Semifactorial Identity

Question

I was wondering if anyone had any insight on how to prove the following identity:

For all $m \in \mathbb{N}$ $$ \frac{1}{2m-1} + \frac{2m-2}{(2m-1)(2m-3)} + \frac{(2m-2)(2m-4)}{(2m-1)(2m-3)(2m-5)} + \cdots + \frac{(2m-2)!!}{(2m-1)!!} = 1$$

I attempted to rewrite and simplify the left hand side as: $$ \sum_{k = 1}^m \frac{\frac{(2m-2)!!}{(2m-2k)!!}}{\frac{(2m-1)!!}{(2m-2k-1)!!}} = \sum_{k = 1}^m \frac{(2m-2)!! (2m-2k-1)!!}{(2m-2k)!! (2m-1)!!} = \frac{\left[2^{m-1} (m-1)! \right]^2}{(2m-1)!} \sum_{k=1}^m \frac{(2m-2k-1)!!}{(2m-2k)!!} $$

But I do not seem to be getting anywhere.
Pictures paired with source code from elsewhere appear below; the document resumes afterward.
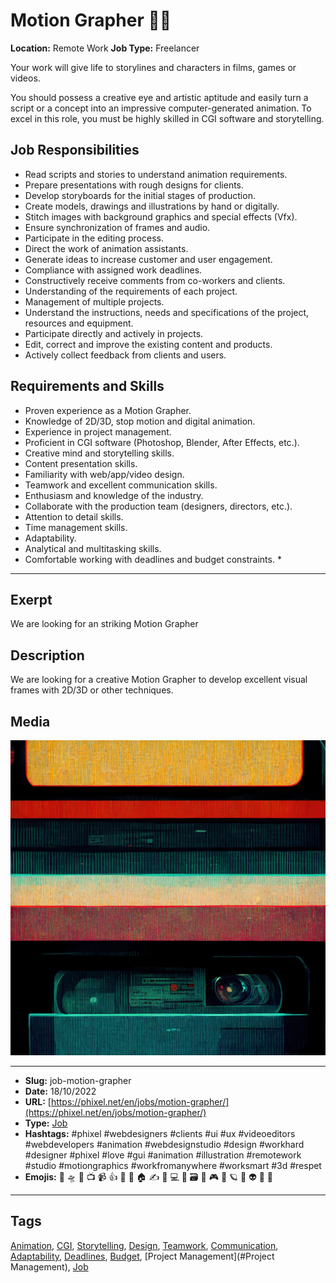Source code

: # Motion Grapher 🤸‍♀️
**Location:** Remote Work
**Job Type:** Freelancer

Your work will give life to storylines and characters in films, games or videos.

You should possess a creative eye and artistic aptitude and easily turn a script or a concept into an impressive computer-generated animation. To excel in this role, you must be highly skilled in CGI software and storytelling.

## Job Responsibilities
- Read scripts and stories to understand animation requirements.
- Prepare presentations with rough designs for clients.
- Develop storyboards for the initial stages of production.
- Create models, drawings and illustrations by hand or digitally.
- Stitch images with background graphics and special effects (Vfx).
- Ensure synchronization of frames and audio.
- Participate in the editing process.
- Direct the work of animation assistants.
- Generate ideas to increase customer and user engagement.
- Compliance with assigned work deadlines.
- Constructively receive comments from co-workers and clients.
- Understanding of the requirements of each project.
- Management of multiple projects.
- Understand the instructions, needs and specifications of the project, resources and equipment.
- Participate directly and actively in projects.
- Edit, correct and improve the existing content and products.
- Actively collect feedback from clients and users.

## Requirements and Skills
- Proven experience as a Motion Grapher.
- Knowledge of 2D/3D, stop motion and digital animation.
- Experience in project management.
- Proficient in CGI software (Photoshop, Blender, After Effects, etc.).
- Creative mind and storytelling skills.
- Content presentation skills.
- Familiarity with web/app/video design.
- Teamwork and excellent communication skills.
- Enthusiasm and knowledge of the industry.
- Collaborate with the production team (designers, directors, etc.).
- Attention to detail skills.
- Time management skills.
- Adaptability.
- Analytical and multitasking skills.
- Comfortable working with deadlines and budget constraints. *
------------
## Exerpt
We are looking for an striking Motion Grapher
## Description
We are looking for a creative Motion Grapher to develop excellent visual frames with 2D/3D or other techniques.
## Media
<img src="media/d97ca503/job-motion-grapher.jpg">

------------
- **Slug:** job-motion-grapher
- **Date:** 18/10/2022
- **URL:** [https://phixel.net/en/jobs/motion-grapher/](https://phixel.net/en/jobs/motion-grapher/)
- **Type:** [Job](#job)
- **Hashtags:** #phixel #webdesigners #clients #ui #ux #videoeditors #webdevelopers #animation #webdesignstudio #design #workhard #designer #phixel #love #gui #animation #illustration #remotework #studio #motiongraphics #workfromanywhere #worksmart #3d #respet
- **Emojis:** 🎨 🛸 📼 📺 📹 👍 🔗 📝 🏠 ✍️ 👨 💻 👑 🗃 👾 🎮 📲 🪐 🌟 👽 🚀 🌌

------------
## Tags
[Animation](#Animation), [CGI](#CGI), [Storytelling](#Storytelling), [Design](#Design), [Teamwork](#Teamwork), [Communication](#Communication), [Adaptability](#Adaptability), [Deadlines](#Deadlines), [Budget](#Budget), [Project Management](#Project Management), [Job](#Job)
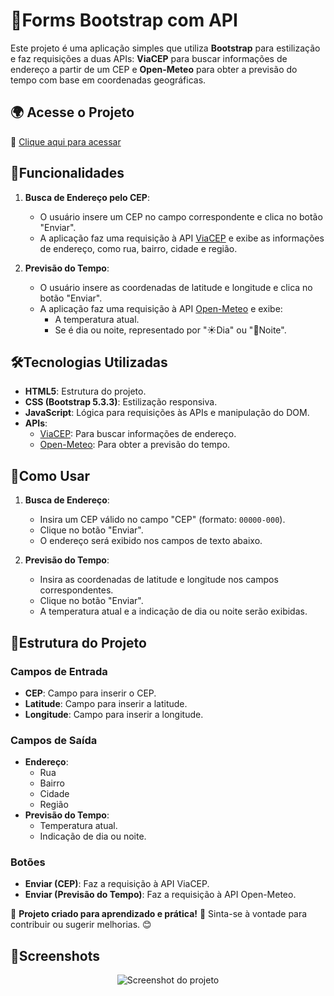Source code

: # 🚀Forms Bootstrap com API

Este projeto é uma aplicação simples que utiliza **Bootstrap** para estilização e faz requisições a duas APIs: **ViaCEP** para buscar informações de endereço a partir de um CEP e **Open-Meteo** para obter a previsão do tempo com base em coordenadas geográficas.

## 🌍 Acesse o Projeto
🔗 [Clique aqui para acessar](https://rodrigo-falcao.github.io/useApi/)

## 📌Funcionalidades

1. **Busca de Endereço pelo CEP**:
   - O usuário insere um CEP no campo correspondente e clica no botão "Enviar".
   - A aplicação faz uma requisição à API [ViaCEP](https://viacep.com.br/) e exibe as informações de endereço, como rua, bairro, cidade e região.

2. **Previsão do Tempo**:
   - O usuário insere as coordenadas de latitude e longitude e clica no botão "Enviar".
   - A aplicação faz uma requisição à API [Open-Meteo](https://open-meteo.com/) e exibe:
     - A temperatura atual.
     - Se é dia ou noite, representado por "☀️Dia" ou "🌙Noite".

## 🛠️Tecnologias Utilizadas

- **HTML5**: Estrutura do projeto.
- **CSS (Bootstrap 5.3.3)**: Estilização responsiva.
- **JavaScript**: Lógica para requisições às APIs e manipulação do DOM.
- **APIs**:
  - [ViaCEP](https://viacep.com.br/): Para buscar informações de endereço.
  - [Open-Meteo](https://open-meteo.com/): Para obter a previsão do tempo.

## 📖Como Usar

1. **Busca de Endereço**:
   - Insira um CEP válido no campo "CEP" (formato: `00000-000`).
   - Clique no botão "Enviar".
   - O endereço será exibido nos campos de texto abaixo.

2. **Previsão do Tempo**:
   - Insira as coordenadas de latitude e longitude nos campos correspondentes.
   - Clique no botão "Enviar".
   - A temperatura atual e a indicação de dia ou noite serão exibidas.

## 📂Estrutura do Projeto

### Campos de Entrada

- **CEP**: Campo para inserir o CEP.
- **Latitude**: Campo para inserir a latitude.
- **Longitude**: Campo para inserir a longitude.

### Campos de Saída

- **Endereço**:
  - Rua
  - Bairro
  - Cidade
  - Região
- **Previsão do Tempo**:
  - Temperatura atual.
  - Indicação de dia ou noite.

### Botões

- **Enviar (CEP)**: Faz a requisição à API ViaCEP.
- **Enviar (Previsão do Tempo)**: Faz a requisição à API Open-Meteo.


🔹 **Projeto criado para aprendizado e prática!** 🚀 Sinta-se à vontade para contribuir ou sugerir melhorias. 😊

## 📸Screenshots
<p align="center">
  <img src="https://github.com/user-attachments/assets/b4d6b9e0-8bb4-4446-95f5-01f9ad52adec" alt="Screenshot do projeto">
</p>
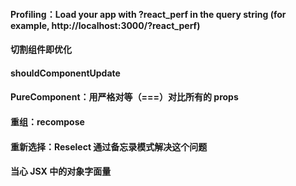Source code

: #### Profiling：Load your app with ?react_perf in the query string (for example, http://localhost:3000/?react_perf)
#### 切割组件即优化
#### shouldComponentUpdate
#### PureComponent：用严格对等（===）对比所有的 props
#### 重组：recompose
#### 重新选择：Reselect 通过备忘录模式解决这个问题
#### 当心 JSX 中的对象字面量
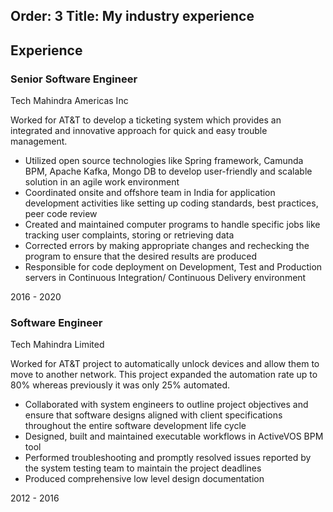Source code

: Order: 3
Title: My industry experience
---
<section class="resume-section" id="experience">
    <div class="resume-section-content">
        <h2 class="mb-5">Experience</h2>
        <div class="d-flex flex-column flex-md-row justify-content-between mb-5">
            <div class="flex-grow-1">
                <h3 class="mb-0">Senior Software Engineer</h3>
                <div class="subheading mb-3">Tech Mahindra Americas Inc</div>
                <p>Worked for AT&T to develop a ticketing system which provides an integrated and innovative approach for
                    quick and easy trouble management.</p>
                <!-- Create a list -->
                <ul>
                    <li> Utilized open source technologies like Spring framework, Camunda BPM, Apache Kafka, Mongo DB to
                    develop user-friendly and scalable solution in an agile work environment </li>
                    <li> Coordinated onsite and offshore team in India for application development activities like setting up coding
                    standards, best practices, peer code review </li>
                    <li> Created and maintained computer programs to handle specific jobs like tracking user complaints, storing
                    or retrieving data </li>
                    <li> Corrected errors by making appropriate changes and rechecking the program to ensure that the desired
                    results are produced </li>
                    <li> Responsible for code deployment on Development, Test and Production servers in Continuous Integration/
                    Continuous Delivery environment </li>
                </ul>
            </div>
            <div class="flex-shrink-0"><span class="text-primary">2016 - 2020</span></div>
        </div>
        <div class="d-flex flex-column flex-md-row justify-content-between mb-5">
            <div class="flex-grow-1">
                <h3 class="mb-0">Software Engineer</h3>
                <div class="subheading mb-3">Tech Mahindra Limited</div>
                <p>Worked for AT&T project to automatically unlock devices and allow them to move to another network.
                    This project expanded the automation rate up to 80% whereas previously it was only 25% automated.</p>
                <!-- Create a list-->
                <ul>
                    <li> Collaborated with system engineers to outline project objectives and ensure that software designs aligned with client specifications throughout the entire software development life cycle </li>
                    <li> Designed, built and maintained executable workflows in ActiveVOS BPM tool</li>
                    <li> Performed troubleshooting and promptly resolved issues reported by the system testing team to maintain the project deadlines </li>
                    <li> Produced comprehensive low level design documentation </li>
                </ul>
            </div>
            <div class="flex-shrink-0"><span class="text-primary">2012 - 2016</span></div>
        </div>
</section>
Does anyone see how to prove the statement?

Answer 1

I believe this can be proven combinatorially by recasting it as $$(2m-3)!! + (2m-2)(2m-5)!! + (2m-2)(2m-4)(2m-7)!! + \cdots + (2m-2)!! = (2m-1)!!$$

To do this, we note that $(2m-1)!!$ counts the number of perfect matchings of the complete graph $K_{2m}$. Label the vertices of $K_{2m}$ with the integers $1 \ldots 2m$, and consider any perfect matching of $K_{2m}$. Let $n$ be the integer such that $\{1,n\}$ is an edge of the matching, and color blue any edge of the matching which contains a vertex labelled less than $n$. Every perfect matching can be colored uniquely in this way, therefore the perfect matchings of $K_{2m}$ are the disjoint union of those matchings with $k$ blue edges, as $k$ varies from 1 to $m$ (note that the edge $\{1,n\}$ is always colored blue).
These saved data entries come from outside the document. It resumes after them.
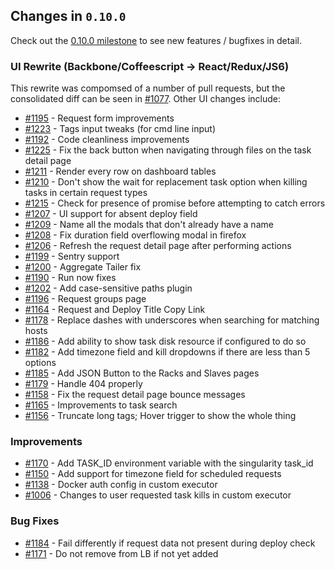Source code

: ## Changes in `0.10.0`

Check out the [0.10.0 milestone](https://github.com/HubSpot/Singularity/issues?q=milestone%3A0.10.0+is%3Aclosed) to see new features / bugfixes in detail.

### UI Rewrite (Backbone/Coffeescript -> React/Redux/JS6)

This rewrite was compomsed of a number of pull requests, but the consolidated diff can be seen in [#1077](https://github.com/HubSpot/Singularity/pull/1077). Other UI changes include:

- [#1195](https://github.com/HubSpot/Singularity/pull/1195) - Request form improvements
- [#1223](https://github.com/HubSpot/Singularity/pull/1223) - Tags input tweaks (for cmd line input) 
- [#1192](https://github.com/HubSpot/Singularity/pull/1192) - Code cleanliness improvements
- [#1225](https://github.com/HubSpot/Singularity/pull/1225) - Fix the back button when navigating through files on the task detail page 
- [#1211](https://github.com/HubSpot/Singularity/pull/1211) - Render every row on dashboard tables 
- [#1210](https://github.com/HubSpot/Singularity/pull/1210) - Don't show the wait for replacement task option when killing tasks in certain request types 
- [#1215](https://github.com/HubSpot/Singularity/pull/1215) - Check for presence of promise before attempting to catch errors 
- [#1207](https://github.com/HubSpot/Singularity/pull/1207) - UI support for absent deploy field 
- [#1209](https://github.com/HubSpot/Singularity/pull/1209) - Name all the modals that don't already have a name 
- [#1208](https://github.com/HubSpot/Singularity/pull/1208) - Fix duration field overflowing modal in firefox 
- [#1206](https://github.com/HubSpot/Singularity/pull/1206) - Refresh the request detail page after performing actions 
- [#1199](https://github.com/HubSpot/Singularity/pull/1199) - Sentry support
- [#1200](https://github.com/HubSpot/Singularity/pull/1200) - Aggregate Tailer fix 
- [#1190](https://github.com/HubSpot/Singularity/pull/1190) - Run now fixes
- [#1202](https://github.com/HubSpot/Singularity/pull/1202) - Add case-sensitive paths plugin 
- [#1196](https://github.com/HubSpot/Singularity/pull/1196) - Request groups page
- [#1164](https://github.com/HubSpot/Singularity/pull/1164) - Request and Deploy Title Copy Link 
- [#1178](https://github.com/HubSpot/Singularity/pull/1178) - Replace dashes with underscores when searching for matching hosts 
- [#1186](https://github.com/HubSpot/Singularity/pull/1186) - Add ability to show task disk resource if configured to do so 
- [#1182](https://github.com/HubSpot/Singularity/pull/1182) - Add timezone field and kill dropdowns if there are less than 5 options 
- [#1185](https://github.com/HubSpot/Singularity/pull/1185) - Add JSON Button to the Racks and Slaves pages 
- [#1179](https://github.com/HubSpot/Singularity/pull/1179) - Handle 404 properly
- [#1158](https://github.com/HubSpot/Singularity/pull/1158) - Fix the request detail page bounce messages 
- [#1165](https://github.com/HubSpot/Singularity/pull/1165) - Improvements to task search
- [#1156](https://github.com/HubSpot/Singularity/pull/1156) - Truncate long tags; Hover trigger to show the whole thing 

### Improvements

- [#1170](https://github.com/HubSpot/Singularity/pull/1170) - Add TASK_ID environment variable with the singularity task_id 
- [#1150](https://github.com/HubSpot/Singularity/pull/1150) - Add support for timezone field for scheduled requests
- [#1138](https://github.com/HubSpot/Singularity/pull/1138) - Docker auth config in custom executor
- [#1006](https://github.com/HubSpot/Singularity/pull/1006) - Changes to user requested task kills in custom executor 

### Bug Fixes

- [#1184](https://github.com/HubSpot/Singularity/pull/1184) - Fail differently if request data not present during deploy check 
- [#1171](https://github.com/HubSpot/Singularity/pull/1171) - Do not remove from LB if not yet added 
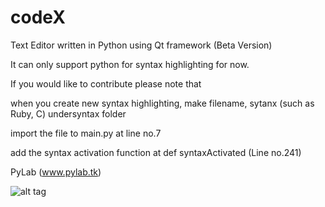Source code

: # codeX
Text Editor written in Python using Qt framework (Beta Version)

It can only support python for syntax highlighting for now.

If you would like to contribute please note that

when you create new syntax highlighting, make filename, sytanx<language> (such as Ruby, C) undersyntax folder

import the file to main.py at line no.7

add the syntax activation function at def syntaxActivated (Line no.241)

PyLab (www.pylab.tk)

![alt tag](http://i.imgur.com/HCwHUSC.png)
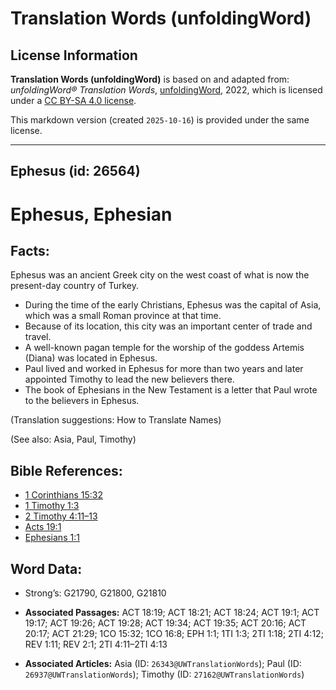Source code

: # Translation Words (unfoldingWord)

## License Information

**Translation Words (unfoldingWord)** is based on and adapted from: _unfoldingWord® Translation Words_, [unfoldingWord](https://unfoldingword.org/utw), 2022, which is licensed under a [CC BY-SA 4.0 license](https://creativecommons.org/licenses/by-sa/4.0/legalcode.en).

This markdown version (created `2025-10-16`) is provided under the same license.



--------------------------------

## Ephesus (id: 26564)

Ephesus, Ephesian
=================

Facts:
------

Ephesus was an ancient Greek city on the west coast of what is now the present\-day country of Turkey.

* During the time of the early Christians, Ephesus was the capital of Asia, which was a small Roman province at that time.
* Because of its location, this city was an important center of trade and travel.
* A well\-known pagan temple for the worship of the goddess Artemis (Diana) was located in Ephesus.
* Paul lived and worked in Ephesus for more than two years and later appointed Timothy to lead the new believers there.
* The book of Ephesians in the New Testament is a letter that Paul wrote to the believers in Ephesus.

(Translation suggestions: How to Translate Names)

(See also: Asia, Paul, Timothy)

Bible References:
-----------------

* [1 Corinthians 15:32](https://ref.ly/1Cor15:32)
* [1 Timothy 1:3](https://ref.ly/1Tim1:3)
* [2 Timothy 4:11–13](https://ref.ly/2Tim4:11-2Tim4:13)
* [Acts 19:1](https://ref.ly/Acts19:1)
* [Ephesians 1:1](https://ref.ly/Eph1:1)

Word Data:
----------

* Strong’s: G21790, G21800, G21810

* **Associated Passages:** ACT 18:19; ACT 18:21; ACT 18:24; ACT 19:1; ACT 19:17; ACT 19:26; ACT 19:28; ACT 19:34; ACT 19:35; ACT 20:16; ACT 20:17; ACT 21:29; 1CO 15:32; 1CO 16:8; EPH 1:1; 1TI 1:3; 2TI 1:18; 2TI 4:12; REV 1:11; REV 2:1; 2TI 4:11–2TI 4:13
* **Associated Articles:** Asia (ID: `26343@UWTranslationWords`); Paul (ID: `26937@UWTranslationWords`); Timothy (ID: `27162@UWTranslationWords`)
Let's count the number of matchings with $k$ blue edges. If $k=1$, then the blue edge must be $\{1,2\}$ since if $\{1,2\}$ is not an edge of the matching, both edges containing 1 and 2 would be blue. The remainder of the matching can be chosen in $(2m-3)!!$ ways, yielding $(2m-3)!!$ perfect matchings with one blue edge.

If $k=2$, then $\{1,2\}$ is not an edge of the matching, so the edge of the matching containing 2 must be colored blue. This edge can be picked in $2m-2$ ways, since the other vertex of the edge may be any other than 1 or 2. Since $k=2$, there can be only one more blue edge, which necessarily is an edge containing the vertex 1. This will be either $\{1,4\}$, if $\{2,3\}$ is the other blue edge, or $\{1,3\}$ otherwise. The remainder of the match can be chosen in $(2m-5)!!$ ways, yielding $(2m-2)(2m-5)!!$ perfect matchings with 2 blue edges.
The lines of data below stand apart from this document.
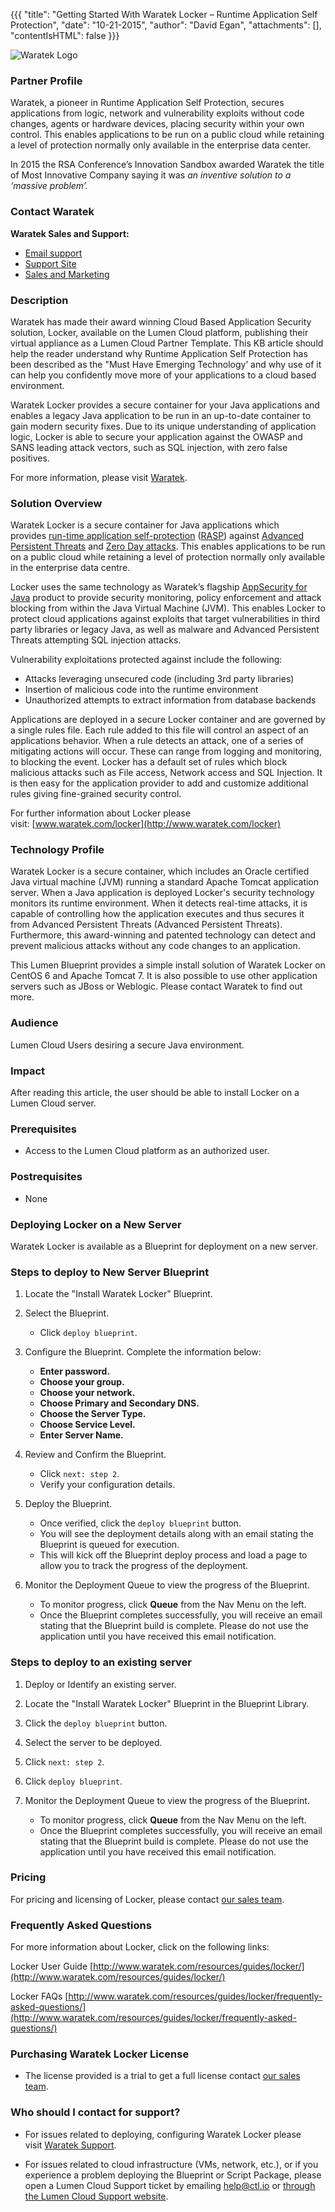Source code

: {{{
  "title": "Getting Started With Waratek Locker – Runtime Application Self Protection",
  "date": "10-21-2015",
  "author": "David Egan",
  "attachments": [],
  "contentIsHTML": false
}}}

![Waratek Logo](../../images/waratek-logo.png)

### Partner Profile
Waratek, a pioneer in Runtime Application Self Protection, secures applications from logic, network and vulnerability exploits without code changes, agents or hardware devices, placing security within your own control. This enables applications to be run on a public cloud while retaining a level of protection normally only available in the enterprise data center.

In 2015 the RSA Conference’s Innovation Sandbox awarded Waratek the title of Most Innovative Company saying it was *an inventive solution to a ‘massive problem’.*

### Contact Waratek
**Waratek Sales and Support:**
* [Email support](mailto:support@waratek.com)
* [Support Site](https://support.waratek.com/)
* [Sales and Marketing](mailto:sales@waratek.com)

### Description
Waratek has made their award winning Cloud Based Application Security solution, Locker, available on the Lumen Cloud platform, publishing their virtual appliance as a Lumen Cloud Partner Template. This KB article should help the reader understand why Runtime Application Self Protection has been described as the "Must Have Emerging Technology’ and why use of it can help you confidently move more of your applications to a cloud based environment.

Waratek Locker provides a secure container for your Java applications and enables a legacy Java application to be run in an up-to-date container to gain modern security fixes. Due to its unique understanding of application logic, Locker is able to secure your application against the OWASP and SANS leading attack vectors, such as SQL injection, with zero false positives.

For more information, please visit [Waratek](http://www.waratek.com/).

### Solution Overview
Waratek Locker is a secure container for Java applications which provides [run-time application self-protection](http://www.waratek.com/runtime-application-self-protection/) ([RASP](http://www.waratek.com/runtime-application-self-protection/)) against [Advanced Persistent Threats](http://www.waratek.com/solutions/threat-forensics/) and [Zero Day attacks](http://www.waratek.com/solutions/zero-day-malware/). This enables applications to be run on a public cloud while retaining a level of protection normally only available in the enterprise data centre.

Locker uses the same technology as Waratek’s flagship [AppSecurity for Java](http://www.waratek.com/products/appsecurity-for-java/) product to provide security monitoring, policy enforcement and attack blocking from within the Java Virtual Machine (JVM). This enables Locker to protect cloud applications against exploits that target vulnerabilities in third party libraries or legacy Java, as well as malware and Advanced Persistent Threats attempting SQL injection attacks.

Vulnerability exploitations protected against include the following:

* Attacks leveraging unsecured code (including 3rd party libraries)
* Insertion of malicious code into the runtime environment
* Unauthorized attempts to extract information from database backends

Applications are deployed in a secure Locker container and are governed by a single rules file. Each rule added to this file will control an aspect of an applications behavior. When a rule detects an attack, one of a series of mitigating actions will occur. These can range from logging and monitoring, to blocking the event. Locker has a default set of rules which block malicious attacks such as File access, Network access and SQL Injection. It is then easy for the application provider to add and customize additional rules giving fine-grained security control.

For further information about Locker please visit: [www.waratek.com/locker](http://www.waratek.com/locker)

### Technology Profile
Waratek Locker is a secure container, which includes an Oracle certified Java virtual machine (JVM) running a standard Apache Tomcat application server. When a Java application is deployed Locker's security technology monitors its runtime environment. When it detects real-time attacks, it is capable of controlling how the application executes and thus secures it from Advanced Persistent Threats (Advanced Persistent Threats). Furthermore, this award-winning and patented technology can detect and prevent malicious attacks without any code changes to an application.

This Lumen Blueprint provides a simple install solution of Waratek Locker on CentOS 6 and Apache Tomcat 7. It is also possible to use other application servers such as JBoss or Weblogic. Please contact Waratek to find out more.

### Audience
Lumen Cloud Users desiring a secure Java environment.

### Impact
After reading this article, the user should be able to install Locker on a Lumen Cloud server.

### Prerequisites
* Access to the Lumen Cloud platform as an authorized user.

### Postrequisites
* None

### Deploying Locker on a New Server
Waratek Locker is available as a Blueprint for deployment on a new server.

### Steps to deploy to New Server Blueprint
1. Locate the "Install Waratek Locker" Blueprint.

2. Select the Blueprint.
   * Click `deploy blueprint`.

3. Configure the Blueprint.
   Complete the information below:

   * **Enter password.**
   * **Choose your group.**
   * **Choose your network.**
   * **Choose Primary and Secondary DNS.**
   * **Choose the Server Type.**
   * **Choose Service Level.**
   * **Enter Server Name.**

4. Review and Confirm the Blueprint.

   * Click `next: step 2`.
   * Verify your configuration details.

5. Deploy the Blueprint.
   * Once verified, click the `deploy blueprint` button.
   * You will see the deployment details along with an email stating the Blueprint is queued for execution.
   * This will kick off the Blueprint deploy process and load a page to allow you to track the progress of the deployment.

6. Monitor the Deployment Queue to view the progress of the Blueprint.
   * To monitor progress, click **Queue** from the Nav Menu on the left.
   * Once the Blueprint completes successfully, you will receive an email stating that the Blueprint build is complete. Please do not use the application until you have received this email notification.

### Steps to deploy to an existing server
1. Deploy or Identify an existing server.

2. Locate the "Install Waratek Locker" Blueprint in the Blueprint Library.

3. Click the `deploy blueprint` button.

4. Select the server to be deployed.

5. Click `next: step 2`.

6. Click `deploy blueprint`.

7. Monitor the Deployment Queue to view the progress of the Blueprint.
   * To monitor progress, click **Queue** from the Nav Menu on the left.
   * Once the Blueprint completes successfully, you will receive an email stating that the Blueprint build is complete. Please do not use the application until you have received this email notification.

### Pricing
For pricing and licensing of Locker, please contact [our sales team](mailto:sales@waratek.com).

### Frequently Asked Questions

For more information about Locker, click on the following links:

Locker User Guide [http://www.waratek.com/resources/guides/locker/](http://www.waratek.com/resources/guides/locker/)

Locker FAQs [http://www.waratek.com/resources/guides/locker/frequently-asked-questions/](http://www.waratek.com/resources/guides/locker/frequently-asked-questions/)

### Purchasing Waratek Locker License
* The license provided is a trial to get a full license contact [our sales team](mailto:sales@waratek.com).

### Who should I contact for support?
* For issues related to deploying, configuring Waratek Locker please visit [Waratek Support](https://support.waratek.com/).

* For issues related to cloud infrastructure (VMs, network, etc.), or if you experience a problem deploying the Blueprint or Script Package, please open a Lumen Cloud Support ticket by emailing [help@ctl.io](mailto:help@ctl.io) or [through the Lumen Cloud Support website](https://t3n.zendesk.com/tickets/new).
For general $k$, we proceed as above. For each $i \in \{1\ldots k-1\}$, we create a blue edge by picking the smallest unmatched vertex greater than 1, and finding it a mate distinct from 1 that has not yet been matched; at each step, this can be done in $2m-2i$ ways ($2i-2$ already matched vertices, 1, and the vertex in question are excluded). After this process is complete, the $k^{th}$ edge must be created by connecting the vertex 1 to the remaining unmatched vertex with the smallest label, for which there is only one choice. The remainder of the perfect match can be made in $(2(m-k)-1)!!$ ways.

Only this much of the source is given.